Persuasion, Loyalty and Pain (Part 2)

Persuasion, Loyalty and Pain (Part 2)

Pain: Pathway to Loyalty

(In Part 1, I wrote about the relationship between pain and customer loyalty. In this post, I dig a little deeper into how that relationship works. Part 1 is here.)

Your prospects have a million different distractions fighting for their attention. And you need a way to break through that noise, right? You want to rise above the crowd, and make yourself the preferred supplier of whatever it is that you sell, don’t you?

There’s a zillion ways to do that.

You can hire marketing consultants to run your marketing campaigns for you. You can buy advertising and saturate your target market with your offers. You can hire copywriters and graphic artists and SEO experts and bombard digital media to get the word out.

Those ways all cost a lot of money. And I suspect that if you are reading this right now, you don’t have vast sums of money to spend. That’s the bad news. The good news? There is another way – a way that doesn’t take a lot of money. Instead, it leverages the power of your people’s pain.

Pain?

Pain.

Now, this next bit is really important for anyone who wants to create fanatically loyal customers. I’m gonna move pretty fast here, so hang on.

Leverage Our Most Fundamental Reality

Traditional advertising appeals to primal urges like sex, belonging and approval. But there is one urge even more primal and more compelling: the urge to escape pain. Psychologist Jordan B. Peterson believes pain is the most fundamental truth of human existence. And the one particular pain common to every human is this: the pain of an incomplete or fractured identity.

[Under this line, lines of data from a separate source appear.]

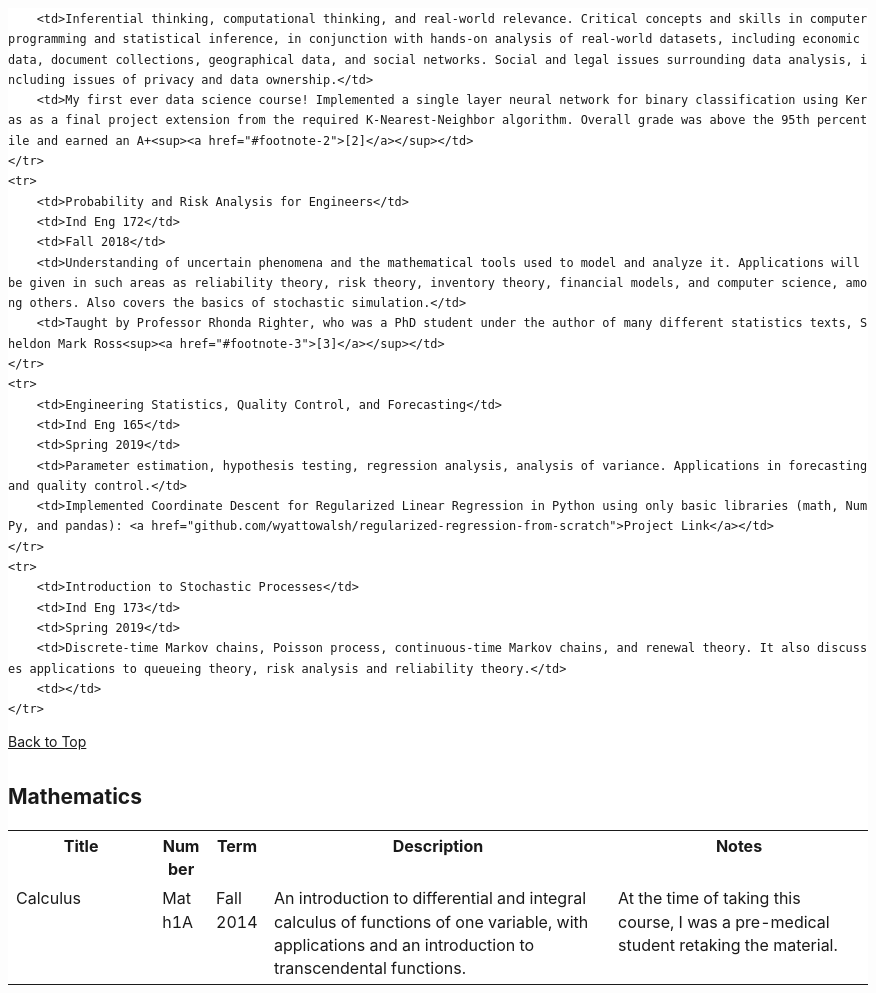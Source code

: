         <td>Inferential thinking, computational thinking, and real-world relevance. Critical concepts and skills in computer programming and statistical inference, in conjunction with hands-on analysis of real-world datasets, including economic data, document collections, geographical data, and social networks. Social and legal issues surrounding data analysis, including issues of privacy and data ownership.</td>
        <td>My first ever data science course! Implemented a single layer neural network for binary classification using Keras as a final project extension from the required K-Nearest-Neighbor algorithm. Overall grade was above the 95th percentile and earned an A+<sup><a href="#footnote-2">[2]</a></sup></td>
    </tr>
    <tr>
        <td>Probability and Risk Analysis for Engineers</td>
        <td>Ind Eng 172</td>
        <td>Fall 2018</td>
        <td>Understanding of uncertain phenomena and the mathematical tools used to model and analyze it. Applications will be given in such areas as reliability theory, risk theory, inventory theory, financial models, and computer science, among others. Also covers the basics of stochastic simulation.</td>
        <td>Taught by Professor Rhonda Righter, who was a PhD student under the author of many different statistics texts, Sheldon Mark Ross<sup><a href="#footnote-3">[3]</a></sup></td>
    </tr>
    <tr>
        <td>Engineering Statistics, Quality Control, and Forecasting</td>
        <td>Ind Eng 165</td>
        <td>Spring 2019</td>
        <td>Parameter estimation, hypothesis testing, regression analysis, analysis of variance. Applications in forecasting and quality control.</td>
        <td>Implemented Coordinate Descent for Regularized Linear Regression in Python using only basic libraries (math, NumPy, and pandas): <a href="github.com/wyattowalsh/regularized-regression-from-scratch">Project Link</a></td>
    </tr>
    <tr>
        <td>Introduction to Stochastic Processes</td>
        <td>Ind Eng 173</td>
        <td>Spring 2019</td>
        <td>Discrete-time Markov chains, Poisson process, continuous-time Markov chains, and renewal theory. It also discusses applications to queueing theory, risk analysis and reliability theory.</td>
        <td></td>
    </tr>
</table>
</div>

[Back to Top](#table-of-contents)

## Mathematics

<div>
<table style="font-size: 12pt;">
    <tr>
        <th style="width:17%">Title</th>
        <th>Number</th>
        <th>Term</th>
        <th style="width:40%">Description</th>
        <th style="width:30%">Notes</th>
    </tr>
    <tr>
        <td>Calculus</td>
        <td>Math1A</td>
        <td>Fall 2014</td>
        <td>An introduction to differential and integral calculus of functions of one variable, with applications and an introduction to transcendental functions.</td>
        <td>At the time of taking this course, I was a pre-medical student retaking the material.</td>
    </tr>
    <tr>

An incomplete identity is the result of unanswered questions. But not just any questions. Every human is driven to get answers to the 4 Big Questions:

  1. Where Am I From?
  2. Why I Am I Here?
  3. Where Am I Going?
  4. Who Am I?

Until recently, culture provided ready-made answers for those questions. And that is the normal way to get answers to those questions. But culture has fractured, (you see it everywhere), and individual identities suffer as a result of that fracturing.

That’s why cults are tempting to many people. Cults can attract, engage and keep people for one simple reason: the identity of the cult is more complete than the identity of the individual.

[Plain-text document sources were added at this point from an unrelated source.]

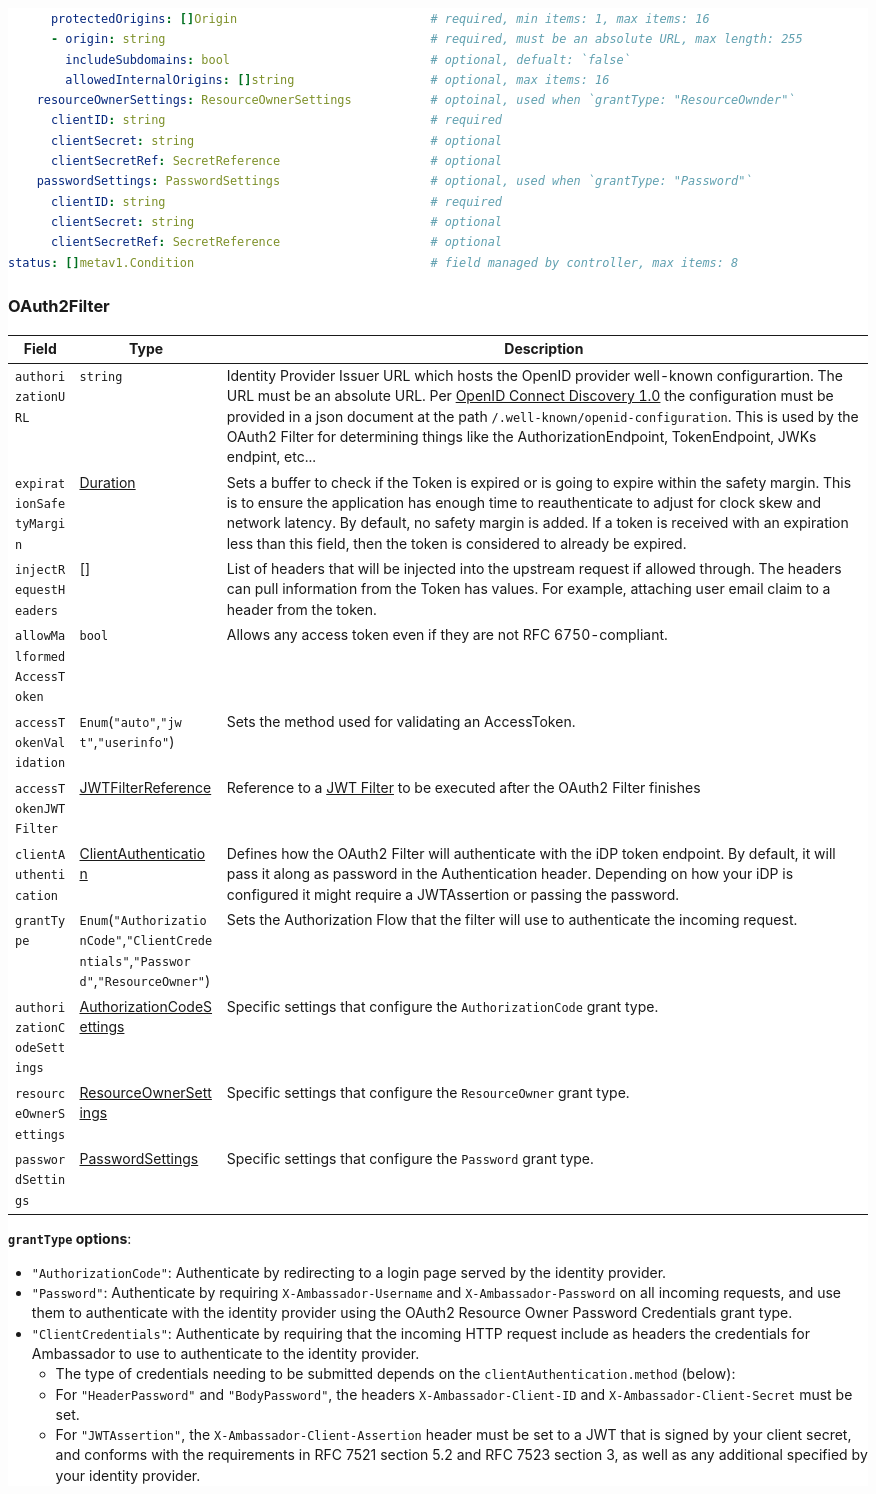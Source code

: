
 ```yaml
      protectedOrigins: []Origin                           # required, min items: 1, max items: 16
      - origin: string                                     # required, must be an absolute URL, max length: 255
        includeSubdomains: bool                            # optional, defualt: `false`
        allowedInternalOrigins: []string                   # optional, max items: 16
    resourceOwnerSettings: ResourceOwnerSettings           # optoinal, used when `grantType: "ResourceOwnder"`
      clientID: string                                     # required
      clientSecret: string                                 # optional
      clientSecretRef: SecretReference                     # optional
    passwordSettings: PasswordSettings                     # optional, used when `grantType: "Password"`
      clientID: string                                     # required
      clientSecret: string                                 # optional
      clientSecretRef: SecretReference                     # optional
status: []metav1.Condition                                 # field managed by controller, max items: 8
```

### OAuth2Filter

| **Field**                     | **Type**                      | **Description**                                                                                                                                                  |
|-------------------------------|-------------------------------|------------------------------------------------------------------------------------------------------------------------------------------------------------------|
| `authorizationURL`            | `string`                      | Identity Provider Issuer URL which hosts the OpenID provider well-known configurartion. The URL must be an absolute URL. Per [OpenID Connect Discovery 1.0][] the configuration must be provided in a json document at the path `/.well-known/openid-configuration`. This is used by the OAuth2 Filter for determining things like the AuthorizationEndpoint, TokenEndpoint, JWKs endpint, etc... |
| `expirationSafetyMargin`      | [Duration][]                  | Sets a buffer to check if the Token is expired or is going to expire within the safety margin. This is to ensure the application has enough time to reauthenticate to adjust for clock skew and network latency. By default, no safety margin is added. If a token is received with an expiration less than this field, then the token is considered to already be expired. |
| `injectRequestHeaders`        | \[\][][AddHeaderTemplate]     | List of headers that will be injected into the upstream request if allowed through. The headers can pull information from the Token has values. For example, attaching user email claim to a header from the token. |
| `allowMalformedAccessToken`   | `bool` | Allows any access token even if they are not RFC 6750-compliant. |
| `accessTokenValidation`       | `Enum`(`"auto"`,`"jwt"`,`"userinfo"`) | Sets the method used for validating an AccessToken. |
| `accessTokenJWTFilter`        | [JWTFilterReference][]        | Reference to a [JWT Filter][] to be executed after the OAuth2 Filter finishes |
| `clientAuthentication`        | [ClientAuthentication][]      | Defines how the OAuth2 Filter will authenticate with the iDP token endpoint. By default, it will pass it along as password in the Authentication header. Depending on how your iDP is configured it might require a JWTAssertion or passing the password. |
| `grantType`                   | `Enum`(`"AuthorizationCode"`,`"ClientCredentials"`,`"Password"`,`"ResourceOwner"`) | Sets the Authorization Flow that the filter will use to authenticate the incoming request. |
| `authorizationCodeSettings`   | [AuthorizationCodeSettings][] | Specific settings that configure the `AuthorizationCode` grant type. |
| `resourceOwnerSettings`       | [ResourceOwnerSettings][]     | Specific settings that configure the `ResourceOwner` grant type. |
| `passwordSettings`            | [PasswordSettings][]          | Specific settings that configure the `Password` grant type. |

**`grantType` options**:

- `"AuthorizationCode"`: Authenticate by redirecting to a login page served by the identity provider.
- `"Password"`: Authenticate by requiring `X-Ambassador-Username` and `X-Ambassador-Password` on all incoming requests, and use them to authenticate with the identity provider using the OAuth2 Resource Owner Password Credentials grant type.
- `"ClientCredentials"`: Authenticate by requiring that the incoming HTTP request include as headers the credentials for Ambassador to use to authenticate to the identity provider.
  - The type of credentials needing to be submitted depends on the `clientAuthentication.method` (below):
  - For `"HeaderPassword"` and `"BodyPassword"`, the headers `X-Ambassador-Client-ID` and `X-Ambassador-Client-Secret` must be set.
  - For `"JWTAssertion"`, the `X-Ambassador-Client-Assertion` header must be set to a JWT that is signed by your client secret, and conforms with the requirements in RFC 7521 section 5.2 and RFC 7523 section 3, as well as any additional specified by your identity provider.


[usage guides section]: #oauth2-filter-usage-guides
[AddHeaderTemplate]: #addheadertemplate
[Oauth2Filter]: #oauth2filter
[JWTFilterReference]: #jwtfilterreference
[ClientAuthentication]: #jwtfilterreference
[AuthorizationCodeSettings]: #authorizationcodesettings
[ResourceOwnerSettings]: #resourceownersettings
[PasswordSettings]: #passwordsettings
[JWTArguments]: #jwtarguments
[JWTAssertion]: #jwtassertion
[ValidAlgorithms]: #validalgorithms
[SecretReference]: #secretreference
[Origin]: #origin
[Duration]: #duration
[JWT Filter]: ../filter-jwt
[Using Oauth2 Filters]: ../../guides/sso/oauth2-sso
[OAuth2 design in $productName]: ../../design/oauth2
[SSO with Auth0]: ../../guides/sso/auth0
[SSO with Azure]: ../../guides/sso/azure
[SSO with Google]: ../../guides/sso/google
[SSO with Keycloak]: ../../guides/sso/keycloak
[SSO with Okta]: ../../guides/sso/okta
[SSO with OneLogin]: ../../guides/sso/onelogin
[SSO with Salesforce]: ../../guides/sso/salesforce
[SSO with UAA]: ../../guides/sso/uaa
[Chaining Oauth2 and JWT Filters]: ../../guides/auth/oauth2-and-jwt
[Go time.ParseDuration]: https://pkg.go.dev/time#ParseDuration
[Kubernetes secret]: https://kubernetes.io/docs/concepts/configuration/secret/
[OpenID Connect Discovery 1.0]: https://openid.net/specs/openid-connect-discovery-1_0.html#ProviderConfig
[metav1.Duration]: https://pkg.go.dev/k8s.io/apimachinery/pkg/apis/meta/v1#Duration
[OIDC Discovery]: https://openid.net/specs/openid-connect-discovery-1_0.html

If you want to make a powerful impact with your brand, your brand’s “identity” must be more complete than the self-identity of the people you target.

 

Effective brands project an identity that is both consonant and complete. That means everything about the brand fits together, and there are no gaps in how the market perceives the brand.

Most brands do not project a consonant identity. Most brands are ineffective. And that’s why so few brands command fanatical loyalty.

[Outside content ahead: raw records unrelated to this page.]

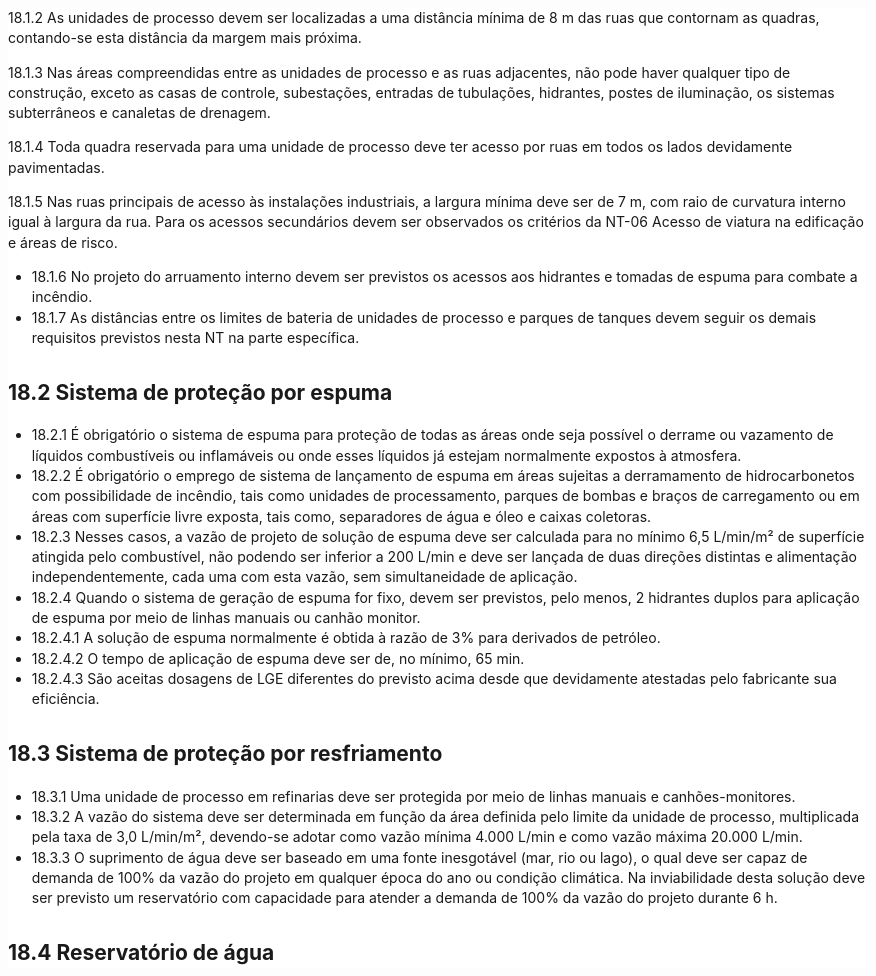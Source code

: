 18.1.2 As unidades de processo devem ser localizadas  a  uma  distância  mínima  de  8  m  das ruas que contornam as quadras, contando-se esta distância da margem mais próxima.

18.1.3 Nas áreas compreendidas entre as unidades  de  processo  e  as  ruas  adjacentes,  não pode haver qualquer tipo de construção, exceto as casas de controle, subestações, entradas de tubulações,  hidrantes,  postes  de  iluminação,  os sistemas subterrâneos e canaletas de drenagem.

18.1.4 Toda quadra reservada para uma unidade de processo deve ter acesso por ruas em todos os lados devidamente pavimentadas.

18.1.5 Nas ruas principais de acesso às instalações industriais, a largura mínima deve ser de  7  m,  com  raio  de  curvatura  interno  igual  à largura da  rua. Para  os  acessos  secundários devem  ser  observados  os  critérios  da  NT-06  Acesso de viatura na edificação e áreas de risco.

- 18.1.6 No  projeto  do  arruamento  interno  devem ser previstos os acessos aos hidrantes e tomadas de espuma para combate a incêndio.
- 18.1.7 As distâncias entre os limites de bateria de unidades de processo e parques de tanques devem seguir os demais requisitos previstos nesta NT na parte específica.

## 18.2 Sistema de proteção por espuma

- 18.2.1 É  obrigatório  o  sistema  de  espuma  para proteção de todas as áreas onde seja possível o derrame  ou  vazamento  de  líquidos  combustíveis ou inflamáveis ou onde esses líquidos já estejam normalmente expostos à atmosfera.
- 18.2.2 É  obrigatório  o  emprego  de  sistema  de lançamento de espuma em  áreas sujeitas a derramamento de hidrocarbonetos com possibilidade  de  incêndio,  tais  como  unidades  de processamento, parques de bombas e braços de carregamento  ou  em  áreas  com  superfície  livre exposta, tais como, separadores de água e óleo e caixas coletoras.
- 18.2.3 Nesses  casos,  a  vazão  de  projeto  de solução  de  espuma  deve  ser  calculada  para  no mínimo  6,5  L/min/m²  de  superfície  atingida  pelo combustível, não podendo ser inferior a 200 L/min e  deve  ser  lançada  de  duas  direções  distintas  e alimentação  independentemente,  cada  uma  com esta vazão, sem simultaneidade de aplicação.
- 18.2.4 Quando o sistema de geração de espuma for fixo, devem  ser  previstos, pelo menos,  2 hidrantes  duplos  para  aplicação  de  espuma  por meio de linhas manuais ou canhão monitor.
- 18.2.4.1 A  solução  de  espuma  normalmente  é obtida à razão de 3% para derivados de petróleo.
- 18.2.4.2 O  tempo  de  aplicação  de  espuma  deve ser de, no mínimo, 65 min.
- 18.2.4.3 São aceitas dosagens de LGE diferentes do previsto acima desde que devidamente atestadas pelo fabricante sua eficiência.

## 18.3 Sistema de proteção por resfriamento

- 18.3.1 Uma  unidade  de  processo  em  refinarias deve ser protegida por meio de linhas manuais e canhões-monitores.
- 18.3.2 A vazão do sistema deve ser determinada em função da área definida pelo limite da unidade de processo, multiplicada pela taxa de 3,0 L/min/m², devendo-se adotar como vazão mínima 4.000 L/min e como vazão máxima 20.000 L/min.
- 18.3.3 O  suprimento  de  água  deve  ser  baseado em uma fonte inesgotável (mar, rio ou lago), o qual deve ser capaz de demanda de 100% da vazão do projeto  em  qualquer  época  do  ano  ou  condição climática. Na inviabilidade desta solução deve ser previsto  um  reservatório  com  capacidade  para atender a demanda de 100% da vazão do projeto durante 6 h.

## 18.4 Reservatório de água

If you want to make a powerful impact, then your brand’s “identity” must be more complete than the self-identity of the people you target. And these days, almost everyone suffers from a fractured identity.

Consonance Attracts, Dissonance Repels

When you project a strong, consonant identity into the marketplace, it exerts a gravitational pull on people. It is psychologically irresistible, and it has nothing to do with whatever it is you actually sell. Here’s why:

The opposite of “consonance” is “dissonance”. A strong, consonant brand is an irresistible force to anyone experiencing cognitive dissonance. (Remember, we talked about cognitive dissonance in part 1.)

On the other hand, if the identity you project is weak, incomplete and dissonant, then it will actually repel people. (Maybe that’s why you aren’t getting better results… Just a thought.)

Almost no one is consciously aware of this effect, even though it happens constantly. It is subconscious.

As you might imagine, I am not talking about traditional advertising. I’m talking about making some adjustments in how you communicate with your market.

If you’re desperate for better results, then maybe it’s time you learned something new. Maybe it’s time you tapped into the subconscious drives of your prospects.

And there is no drive more compelling, more urgent or more common than the drive for a consonant self-perception.

Fill the Hole in Their Psyche

Someone who has a psychological addiction experiences gaps or “discontinuities” in their identities. Those gaps cause tremendous pain, often unrecognized pain. Addiction can numb the psychological pain, but does not cure it. This psychological pain is internal dissonance – a form of self-rejection.

So how can that help you create more loyal customers? Let me answer by asking a question: Do you offer anything that helps people?

If your offering helps people in any way, then you have the opportunity to ease their suffering. And if you can do that, you are not merely making a profit. You are actively helping to prevent even greater suffering. Now, your product or service alone won’t do that. But combine it with a consonant image and a coherent identity? Then you become their super-hero.

superheroCults offer people a more complete identity as a “remedy” for their own flawed identity. However, that offer is almost always poisoned with some form of psychological coercion.

You won’t do that. Instead, you’ll merely offer your customers a healthy, coherent and harmonic identity of your own. Combine that with a helpful product or service offering, and you can actually make the world a slightly better place.

This type of subliminal brand-identification activity has its roots in the same psychological phenomena that both triggers and strengthens psychological addiction. Yet when we do it this way – with a coherent brand identity – it is not corrosive to personalities. And it is far better for humanity if you can keep people out of the grip of cults.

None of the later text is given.